Please report how many lines below contain "sass", writing nothing except the number.
(Data extracts)
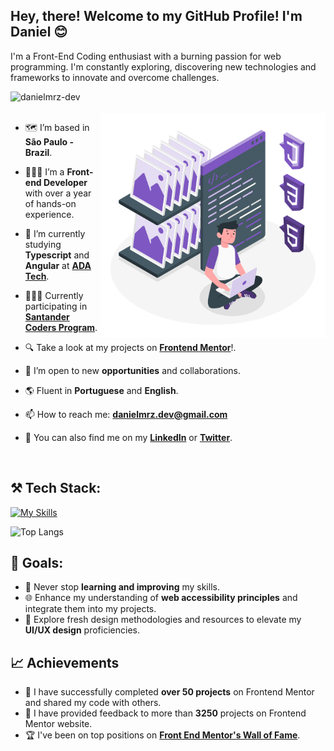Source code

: <h2>Hey, there! Welcome to my GitHub Profile! I'm Daniel 😊</h2>
<p align="left">
I'm a Front-End Coding enthusiast with a burning passion for web programming.  I'm constantly exploring, discovering new technologies and frameworks to innovate and overcome challenges.
</p>
<span align="right"><img src="https://komarev.com/ghpvc/?username=danielmrz-dev&label=You%20are%20the%20visitor%20nº&color=0e75b6&style=flat" alt="danielmrz-dev"/></span>

<br>
<br>

<!--- Web illustrations by Storyset ( https://storyset.com/web ) --->
<img align="right" alt="GIF" src="https://github.com/danielmrz-dev/danielmrz-dev/blob/main/assets/Static%20assets.gif" width="360px"/>

- 🗺️ I’m based in **São Paulo - Brazil**.
  
- 👨🏽‍💻 I’m a **Front-end Developer** with over a year of hands-on experience.
  
- 🔭 I’m currently studying **Typescript** and **Angular** at [**ADA Tech**](https://comunidade.ada.tech/).

- 👨🏽‍💻 Currently participating in [**Santander Coders Program**](https://ada.tech/sou-aluno/programas/santander-coders-2024).
  
- 🔍 Take a look at my projects on [**Frontend Mentor**](https://www.frontendmentor.io/profile/danielmrz-dev)!.
  
- 👯 I’m open to new **opportunities** and collaborations.
  
- 🌎 Fluent in **Portuguese** and **English**.
  
- 📫 How to reach me: <a href="mailto:danielmrz.dev@gmail.com">**danielmrz.dev@gmail.com**</a>
  
- 📲 You can also find me on my <a href="https://www.linkedin.com/in/danielmrz-dev/">**LinkedIn**</a> or <a href="https://twitter.com/danielmrz_dev">**Twitter**</a>.

<br>

<h2>⚒️ Tech Stack:</h2>

[![My Skills](https://skillicons.dev/icons?i=html,css,sass,tailwind,js,ts,vite,nodejs,npm,git,github,figma&theme=light&perline=15)](https://skillicons.dev)

![Top Langs](https://github-readme-stats.vercel.app/api/top-langs/?username=danielmrz-dev&hide=sass,php&layout=compact)

## 💯 Goals:

- 🚀 Never stop **learning and improving** my skills.
- 🌐 Enhance my understanding of **web accessibility principles** and integrate them into my projects.
- 🎨 Explore fresh design methodologies and resources to elevate my **UI/UX design** proficiencies.

## 📈 Achievements

- 🎉 I have successfully completed **over 50 projects** on Frontend Mentor and shared my code with others.
- 🤝 I have provided feedback to more than **3250** projects on Frontend Mentor website.
- 🏆 I've been on top positions on [**Front End Mentor's Wall of Fame**](https://www.frontendmentor.io/wall-of-fame).
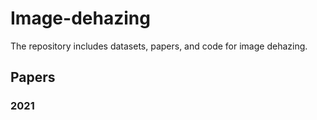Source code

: # Image-dehazing
The repository includes datasets, papers, and code for image dehazing.
## Papers
### 2021


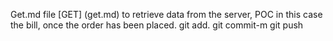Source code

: Get.md file
[GET] (get.md) to retrieve data from the server, POC in this case the bill, once the order has been placed.
git add.
git commit-m
git push

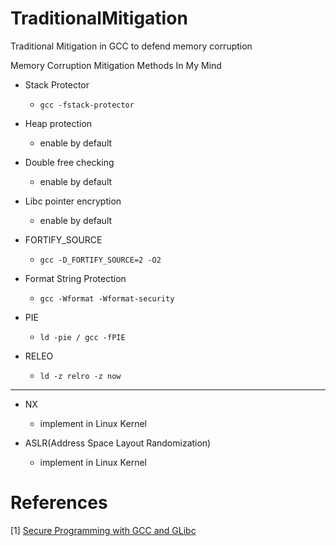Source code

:# TraditionalMitigation
Traditional Mitigation in GCC to defend memory corruption

Memory Corruption Mitigation Methods In My Mind

- Stack Protector
    - `gcc ­-fstack-protector`

- Heap protection
    - enable by default

- Double free checking
    - enable by default

- Libc pointer encryption
    - enable by default

- FORTIFY_SOURCE
    - `gcc ­-D_FORTIFY_SOURCE=2 ­-O2`

- Format String Protection
    - `gcc ­-Wformat ­-Wformat-security`

- PIE
    - `ld -pie / gcc ­-fPIE`

- RELEO
    - `ld ­-z relro -z now` 


-------------------------------------------------


- NX
    - implement in Linux Kernel

- ASLR(Address Space Layout Randomization)
    - implement in Linux Kernel


# References

[1] [Secure Programming with GCC and GLibc](https://cansecwest.com/csw08/csw08-holtmann.pdf)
(End Data extracts)
▸ **Result of the task**
2